Cambridgeshire County Council revises Cottenham development plan
PUBLISHED: 07:30 26 December 2017
Plan is revised to 125 homes off Rampton Road
Fewer homes are being proposed as part of plans for a housing development in Cottenham.
Following discussions with key parties, Cambridgeshire County Council said it has amended its latest planning application for housing off Rampton Road.
After the original application for 154 homes was refused planning permission, a second application reduced this number to 137. Now, the amended application is for 125 homes, including 40 per cent affordable.
A council spokesperson told the Cambridge Independent: “We have taken on board a lot of the comments which were received from the local community and the parish council and are confident that we have put forward a proposal which responds to those concerns raised and provides a positive scheme which will bring benefit to the community, both through the open space improvements and through providing affordable housing and opening up the potential for a Community Land Trust in the future.”
Reducing the number of homes has meant that land, leased to the parish council and known as ‘third field’, was removed from the application.

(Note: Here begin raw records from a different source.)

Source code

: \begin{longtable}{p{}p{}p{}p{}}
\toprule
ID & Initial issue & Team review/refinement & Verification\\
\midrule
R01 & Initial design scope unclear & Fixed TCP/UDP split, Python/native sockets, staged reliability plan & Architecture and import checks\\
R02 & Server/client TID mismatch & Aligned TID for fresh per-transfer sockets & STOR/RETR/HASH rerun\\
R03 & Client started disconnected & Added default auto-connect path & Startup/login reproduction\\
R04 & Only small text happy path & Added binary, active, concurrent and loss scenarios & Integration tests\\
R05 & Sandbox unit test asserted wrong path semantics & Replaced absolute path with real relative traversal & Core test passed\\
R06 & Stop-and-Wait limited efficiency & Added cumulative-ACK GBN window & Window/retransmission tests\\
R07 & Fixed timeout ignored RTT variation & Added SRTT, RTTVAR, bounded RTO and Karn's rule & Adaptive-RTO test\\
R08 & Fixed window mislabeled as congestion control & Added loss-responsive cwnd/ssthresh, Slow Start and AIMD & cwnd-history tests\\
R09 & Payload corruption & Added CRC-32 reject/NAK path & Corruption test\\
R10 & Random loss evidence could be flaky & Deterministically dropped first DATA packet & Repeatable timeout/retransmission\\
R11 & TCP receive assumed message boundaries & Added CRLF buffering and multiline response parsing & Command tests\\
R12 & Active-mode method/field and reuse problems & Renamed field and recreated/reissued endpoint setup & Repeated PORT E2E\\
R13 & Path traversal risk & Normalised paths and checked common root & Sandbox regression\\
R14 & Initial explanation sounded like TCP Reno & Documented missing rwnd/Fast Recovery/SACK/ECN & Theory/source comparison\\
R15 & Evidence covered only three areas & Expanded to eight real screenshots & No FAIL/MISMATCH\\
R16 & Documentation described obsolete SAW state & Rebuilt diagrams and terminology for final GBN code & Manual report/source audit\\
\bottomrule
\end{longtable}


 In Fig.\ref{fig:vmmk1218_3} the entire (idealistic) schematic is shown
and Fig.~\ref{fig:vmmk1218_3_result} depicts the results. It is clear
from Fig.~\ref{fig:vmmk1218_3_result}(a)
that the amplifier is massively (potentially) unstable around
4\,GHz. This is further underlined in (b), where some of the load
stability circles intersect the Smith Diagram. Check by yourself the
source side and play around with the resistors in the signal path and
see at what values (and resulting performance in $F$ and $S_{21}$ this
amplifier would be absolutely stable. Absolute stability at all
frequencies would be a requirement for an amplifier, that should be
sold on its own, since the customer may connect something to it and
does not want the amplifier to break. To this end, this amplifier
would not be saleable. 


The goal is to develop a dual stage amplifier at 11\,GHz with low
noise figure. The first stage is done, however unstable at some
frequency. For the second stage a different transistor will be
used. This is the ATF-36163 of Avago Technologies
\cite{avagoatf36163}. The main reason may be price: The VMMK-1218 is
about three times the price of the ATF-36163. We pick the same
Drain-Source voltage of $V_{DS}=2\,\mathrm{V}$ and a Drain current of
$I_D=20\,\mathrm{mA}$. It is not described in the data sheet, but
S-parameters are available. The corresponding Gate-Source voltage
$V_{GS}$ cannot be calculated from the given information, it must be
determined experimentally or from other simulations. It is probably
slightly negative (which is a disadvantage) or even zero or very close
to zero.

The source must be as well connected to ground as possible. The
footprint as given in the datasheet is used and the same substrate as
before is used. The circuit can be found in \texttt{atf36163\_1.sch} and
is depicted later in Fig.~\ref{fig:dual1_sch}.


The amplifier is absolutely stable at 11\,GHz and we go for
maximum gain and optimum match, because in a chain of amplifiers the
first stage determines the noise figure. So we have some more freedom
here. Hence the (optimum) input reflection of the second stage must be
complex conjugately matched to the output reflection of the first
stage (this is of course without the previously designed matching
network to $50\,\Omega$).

A proposed new open space has been relocated adjacent to the Les King Wood, with the aim of creating a softer transition between the woodland and the housing estate.
Furthermore, the development proposals will provide access to the recreation ground and the possibility of Community Land Trust homes being developed.
The county council claims the site offers the most sustainable housing development within Cottenham, with Shire Hall saying consent has already been given to two neighbouring applications in less sustainable locations within the village.
And because there are two other developments planned for the village, extra primary school places will be needed.
A statement added: “As a long-standing landowner and part of the Cottenham community, the county council has an ongoing interest in serving community.
“The development of the site itself is crucial to provide the funding for local investments and other key services, generating essential revenue to support the provision of core services such as looking after vulnerable children.”